_Dataset extract_:
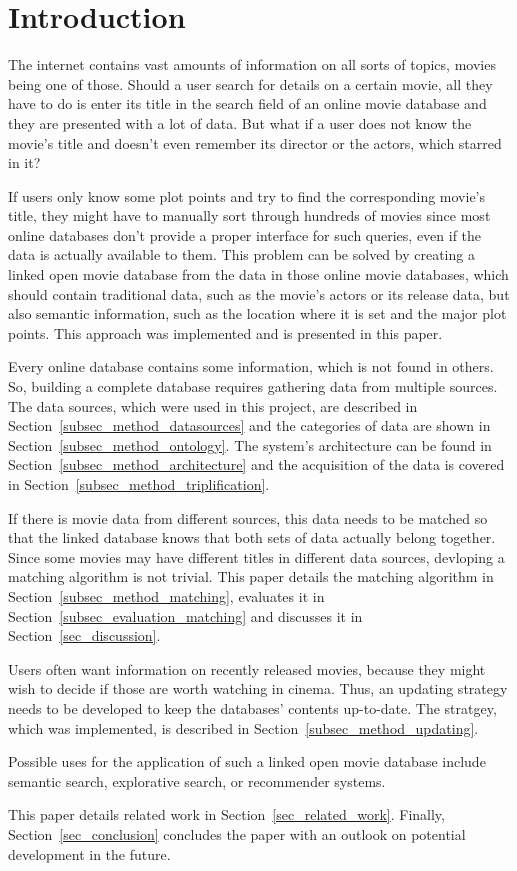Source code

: \section{Introduction}
\label{sec_introduction}

The internet contains vast amounts of information on all sorts of topics, movies being one of those.
Should a user search for details on a certain movie, all they have to do is enter its title in the search field of an online movie database and they are presented with a lot of data.
But what if a user does not know the movie's title and doesn't even remember its director or the actors, which starred in it?

If users only know some plot points and try to find the corresponding movie's title, they might have to manually sort through hundreds of movies since most online databases don't provide a proper interface for such queries, even if the data is actually available to them.
This problem can be solved by creating a linked open movie database from the data in those online movie databases, which should contain traditional data, such as the movie's actors or its release data, but also semantic information, such as the location where it is set and the major plot points.
This approach was implemented and is presented in this paper.

Every online database contains some information, which is not found in others.
So, building a complete database requires gathering data from multiple sources.
The data sources, which were used in this project, are described in Section~\ref{subsec_method_datasources} and the categories of data are shown in Section~\ref{subsec_method_ontology}.
The system's architecture can be found in Section~\ref{subsec_method_architecture} and the acquisition of the data is covered in Section~\ref{subsec_method_triplification}.

If there is movie data from different sources, this data needs to be matched so that the linked database knows that both sets of data actually belong together.
Since some movies may have different titles in different data sources, devloping a matching algorithm is not trivial.
This paper details the matching algorithm in Section~\ref{subsec_method_matching}, evaluates it in Section~\ref{subsec_evaluation_matching} and discusses it in Section~\ref{sec_discussion}.

Users often want information on recently released movies, because they might wish to decide if those are worth watching in cinema.
Thus, an updating strategy needs to be developed to keep the databases' contents up-to-date.
The stratgey, which was implemented, is described in Section~\ref{subsec_method_updating}.

Possible uses for the application of such a linked open movie database include semantic search, explorative search, or recommender systems.

This paper details related work in Section~\ref{sec_related_work}.
Finally, Section~\ref{sec_conclusion} concludes the paper with an outlook on potential development in the future.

_Problem to solve_:
Return the listing above verbatim and exclude every picture.

_Finished exercise_:
Source code

: \section{Introduction}
\label{sec_introduction}

The internet contains vast amounts of information on all sorts of topics, movies being one of those.
Should a user search for details on a certain movie, all they have to do is enter its title in the search field of an online movie database and they are presented with a lot of data.
But what if a user does not know the movie's title and doesn't even remember its director or the actors, which starred in it?

If users only know some plot points and try to find the corresponding movie's title, they might have to manually sort through hundreds of movies since most online databases don't provide a proper interface for such queries, even if the data is actually available to them.
This problem can be solved by creating a linked open movie database from the data in those online movie databases, which should contain traditional data, such as the movie's actors or its release data, but also semantic information, such as the location where it is set and the major plot points.
This approach was implemented and is presented in this paper.

Every online database contains some information, which is not found in others.
So, building a complete database requires gathering data from multiple sources.
The data sources, which were used in this project, are described in Section~\ref{subsec_method_datasources} and the categories of data are shown in Section~\ref{subsec_method_ontology}.
The system's architecture can be found in Section~\ref{subsec_method_architecture} and the acquisition of the data is covered in Section~\ref{subsec_method_triplification}.

If there is movie data from different sources, this data needs to be matched so that the linked database knows that both sets of data actually belong together.
Since some movies may have different titles in different data sources, devloping a matching algorithm is not trivial.
This paper details the matching algorithm in Section~\ref{subsec_method_matching}, evaluates it in Section~\ref{subsec_evaluation_matching} and discusses it in Section~\ref{sec_discussion}.

Users often want information on recently released movies, because they might wish to decide if those are worth watching in cinema.
Thus, an updating strategy needs to be developed to keep the databases' contents up-to-date.
The stratgey, which was implemented, is described in Section~\ref{subsec_method_updating}.

Possible uses for the application of such a linked open movie database include semantic search, explorative search, or recommender systems.

This paper details related work in Section~\ref{sec_related_work}.
Finally, Section~\ref{sec_conclusion} concludes the paper with an outlook on potential development in the future.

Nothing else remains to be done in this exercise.